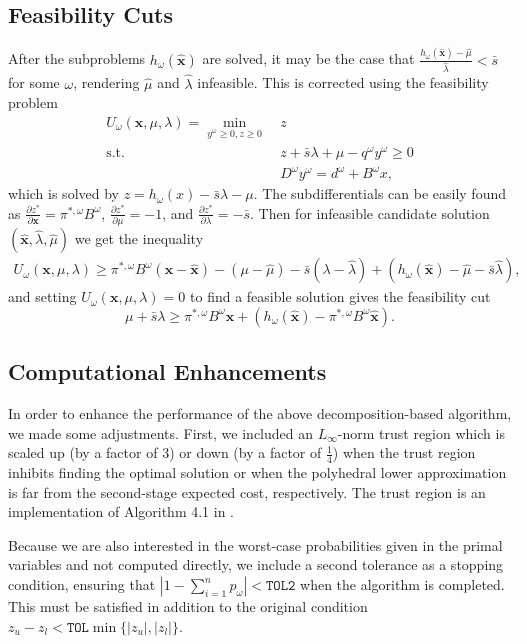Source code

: \documentclass[ijoc,letterpaper]{informs3} %
\newcommand{\x}{\mathbf{x}}
\newcommand{\xh}{\hat{\x}}
\newcommand{\lh}{\hat{\lambda}}
\newcommand{\mh}{\hat{\mu}}
\newcommand{\st}{\mbox{s.t.}}
\begin{document}
\subsection{Feasibility Cuts}
After the subproblems $h_\omega(\xh)$ are solved, it may be the case that $\frac{h_\omega(\xh)-\mh}{\lh} < \bar{s}$ for some $\omega$, rendering $\mh$ and $\lh$ infeasible.
This is corrected using the feasibility problem
\begin{align*}
	U_\omega(\x,\mu,\lambda) = \min_{y^\omega \geq 0, z \geq 0} \ & z \\
	\st \ & z + \bar{s}\lambda + \mu - q^\omega y^\omega \geq 0 \\
	& D^\omega y^\omega = d^\omega + B^\omega x,
\end{align*}
which is solved by $z = h_\omega(x) - \bar{s}\lambda - \mu$.
The subdifferentials can be easily found as $\frac{\partial z^*}{\partial \x} = \pi^{*,\omega} B^\omega$, $\frac{\partial z^*}{\partial \mu} = -1$, and $\frac{\partial z^*}{\partial \lambda} = -\bar{s}$.
Then for infeasible candidate solution $(\xh,\lh,\mh)$ we get the inequality
\begin{align*}
	U_\omega(\x,\mu,\lambda) \geq \pi^{*,\omega}B^\omega(\x-\xh) - (\mu -\mh) - \bar{s}(\lambda - \lh) + (h_\omega(\xh) - \mh - \bar{s}\lh),
\end{align*}
and setting $U_\omega(\x,\mu,\lambda) = 0$ to find a feasible solution gives the feasibility cut
\[
	\mu + \bar{s} \lambda \geq \pi^{*,\omega}B^\omega \x + (h_\omega(\xh) - \pi^{*,\omega}B^\omega\xh).
\]

\subsection{Computational Enhancements}

In order to enhance the performance of the above decomposition-based algorithm, we made some adjustments.
First, we included an $L_\infty$-norm trust region which is scaled up (by a factor of $3$) or down (by a factor of $\tfrac{1}{4}$) when the trust region inhibits finding the optimal solution or when the polyhedral lower approximation is far from the second-stage expected cost, respectively.
The trust region is an implementation of Algorithm 4.1 in \cite{nocedal1999numerical}.

Because we are also interested in the worst-case probabilities given in the primal variables and not computed directly, we include a second tolerance as a stopping condition, ensuring that $\left| 1 - \sum_{i=1}^n p_\omega \right| < \texttt{TOL2}$ when the algorithm is completed.
This must be satisfied in addition to the original condition $z_u - z_l < \texttt{TOL}\min\{|z_u|,|z_l|\}$.
\end{document}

TASK STATEMENT →
Each line from the first line of the records through the line containing "In order to" must be reproduced exactly, with both ends included and all pictures omitted; nothing else belongs in the answer.

ANSWER SECTION →
Source code

: \documentclass[ijoc,letterpaper]{informs3} %
\newcommand{\x}{\mathbf{x}}
\newcommand{\xh}{\hat{\x}}
\newcommand{\lh}{\hat{\lambda}}
\newcommand{\mh}{\hat{\mu}}
\newcommand{\st}{\mbox{s.t.}}
\begin{document}
\subsection{Feasibility Cuts}
After the subproblems $h_\omega(\xh)$ are solved, it may be the case that $\frac{h_\omega(\xh)-\mh}{\lh} < \bar{s}$ for some $\omega$, rendering $\mh$ and $\lh$ infeasible.
This is corrected using the feasibility problem
\begin{align*}
	U_\omega(\x,\mu,\lambda) = \min_{y^\omega \geq 0, z \geq 0} \ & z \\
	\st \ & z + \bar{s}\lambda + \mu - q^\omega y^\omega \geq 0 \\
	& D^\omega y^\omega = d^\omega + B^\omega x,
\end{align*}
which is solved by $z = h_\omega(x) - \bar{s}\lambda - \mu$.
The subdifferentials can be easily found as $\frac{\partial z^*}{\partial \x} = \pi^{*,\omega} B^\omega$, $\frac{\partial z^*}{\partial \mu} = -1$, and $\frac{\partial z^*}{\partial \lambda} = -\bar{s}$.
Then for infeasible candidate solution $(\xh,\lh,\mh)$ we get the inequality
\begin{align*}
	U_\omega(\x,\mu,\lambda) \geq \pi^{*,\omega}B^\omega(\x-\xh) - (\mu -\mh) - \bar{s}(\lambda - \lh) + (h_\omega(\xh) - \mh - \bar{s}\lh),
\end{align*}
and setting $U_\omega(\x,\mu,\lambda) = 0$ to find a feasible solution gives the feasibility cut
\[
	\mu + \bar{s} \lambda \geq \pi^{*,\omega}B^\omega \x + (h_\omega(\xh) - \pi^{*,\omega}B^\omega\xh).
\]

\subsection{Computational Enhancements}

In order to enhance the performance of the above decomposition-based algorithm, we made some adjustments.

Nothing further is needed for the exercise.